It’s easy to see how the monetisation of recorded sounds can lead to a form of artistic restriction due to the “barrier” being lower because beats can be made easily with these resources and due to the production process getting ‘formulaic’ due to certain sounds outselling other types. The Kingsway Music Library is an excellent example of this and multi-instrumentalists such as Frank Dukes and more are proof of how being versed in these recording techniques can have an impact of how a distinctive yet non singular sound can permeate through a genre.
However a counter point to that is what matters most is how the sound moves people, there’s a prioritisation in the element of mastering sound (creation, manipulation, arrangement) but in the eyes of public consumption, the final product is all that matters and stands the test of time (especially when the concept of formula comes into it) – but the true creativity of the art form of sampling will be revealed in it’s manipulation of sound. Sample libraries and the ‘sound’ of them have definitely changed the sound of hip hop within the past few years into something which echoes it’s younger years without being restricted by it’s limitations and can sound timeless, of the time and like yesterday with little charge. It’s definitely an approach that can be used beyond Hip-Hop music also – you can hear this effect in Pop music with melodies being manipulated to sound they’re from a previous era.
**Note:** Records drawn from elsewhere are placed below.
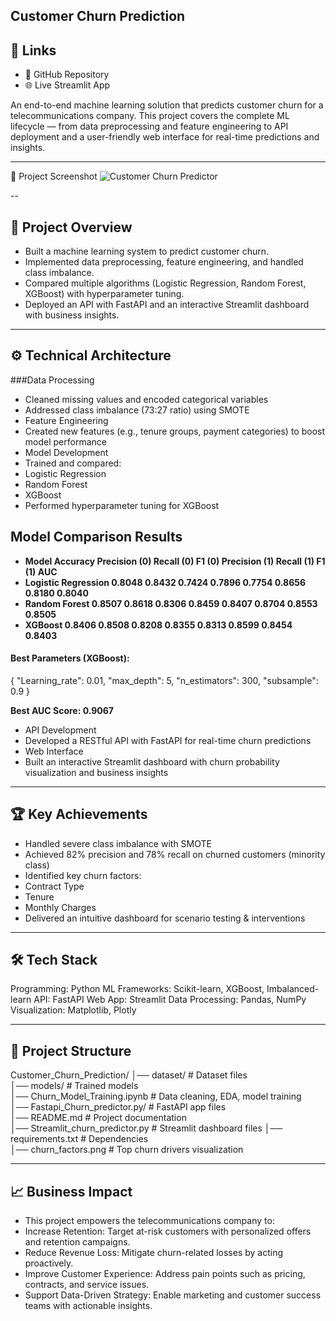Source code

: Customer Churn Prediction
---

## 🔗 Links
- 📘 GitHub Repository
- 🌐 Live Streamlit App

An end-to-end machine learning solution that predicts customer churn for a telecommunications company.
This project covers the complete ML lifecycle — from data preprocessing and feature engineering to API deployment and a user-friendly web interface for real-time predictions and insights.

---

📸 Project Screenshot
![Customer Churn Predictor](https://github.com/FarazTheAnalyst/Data-Scientist-Portfolio/blob/main/TelcoCustomerChurnPredition/streamlit%20fronend.png)

--

## 📌 Project Overview

- Built a machine learning system to predict customer churn.
- Implemented data preprocessing, feature engineering, and handled class imbalance.
- Compared multiple algorithms (Logistic Regression, Random Forest, XGBoost) with hyperparameter tuning.
- Deployed an API with FastAPI and an interactive Streamlit dashboard with business insights.

---

## ⚙️ Technical Architecture

###Data Processing

- Cleaned missing values and encoded categorical variables
- Addressed class imbalance (73:27 ratio) using SMOTE
- Feature Engineering
- Created new features (e.g., tenure groups, payment categories) to boost model performance
- Model Development
- Trained and compared:
- Logistic Regression
- Random Forest
- XGBoost
- Performed hyperparameter tuning for XGBoost

## Model Comparison Results

- **Model	Accuracy	Precision (0)	Recall (0)	F1 (0)	Precision (1)	Recall (1)	F1 (1)	AUC**
- **Logistic Regression	0.8048	0.8432	0.7424	0.7896	0.7754	0.8656	0.8180	0.8040**
- **Random Forest	0.8507	0.8618	0.8306	0.8459	0.8407	0.8704	0.8553	0.8505**
- **XGBoost	0.8406	0.8508	0.8208	0.8355	0.8313	0.8599	0.8454	0.8403**

#### Best Parameters (XGBoost):

{
  "Learning_rate": 0.01,
  "max_depth": 5,
  "n_estimators": 300,
  "subsample": 0.9
}

**Best AUC Score: 0.9067**

- API Development
- Developed a RESTful API with FastAPI for real-time churn predictions
- Web Interface
- Built an interactive Streamlit dashboard with churn probability visualization and business insights

---

## 🏆 Key Achievements

- Handled severe class imbalance with SMOTE
- Achieved 82% precision and 78% recall on churned customers (minority class)
- Identified key churn factors:
- Contract Type
- Tenure
- Monthly Charges
- Delivered an intuitive dashboard for scenario testing & interventions


---

## 🛠️ Tech Stack

Programming: Python
ML Frameworks: Scikit-learn, XGBoost, Imbalanced-learn
API: FastAPI
Web App: Streamlit
Data Processing: Pandas, NumPy
Visualization: Matplotlib, Plotly

---

## 📂 Project Structure
Customer_Churn_Prediction/
│── dataset/                           # Dataset files  
│── models/                            # Trained models  
│── Churn_Model_Training.ipynb         # Data cleaning, EDA, model training  
│── Fastapi_Churn_predictor.py/         # FastAPI app files  
│── README.md                          # Project documentation   
│── Streamlit_churn_predictor.py       # Streamlit dashboard files 
│── requirements.txt                   # Dependencies  
│── churn_factors.png                  # Top churn drivers visualization  

---

## 📈 Business Impact

- This project empowers the telecommunications company to:
- Increase Retention: Target at-risk customers with personalized offers and retention campaigns.
- Reduce Revenue Loss: Mitigate churn-related losses by acting proactively.
- Improve Customer Experience: Address pain points such as pricing, contracts, and service issues.
- Support Data-Driven Strategy: Enable marketing and customer success teams with actionable insights.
Beyond creating samples, whole songs can be created tailor made for an artist with this approach in mind also and parts can be used interchangeably in different tracks with splicing and chopping methods so the art of sampling is highly resourceful. Memory’s important to us because things are impermanent and rapidly moving in form and function. Sounds move in and out of popular style so memories can help pin point what was near and dear to our hearts and also what could be dear to us again. Music sample libraries could be our reminder of that evolution.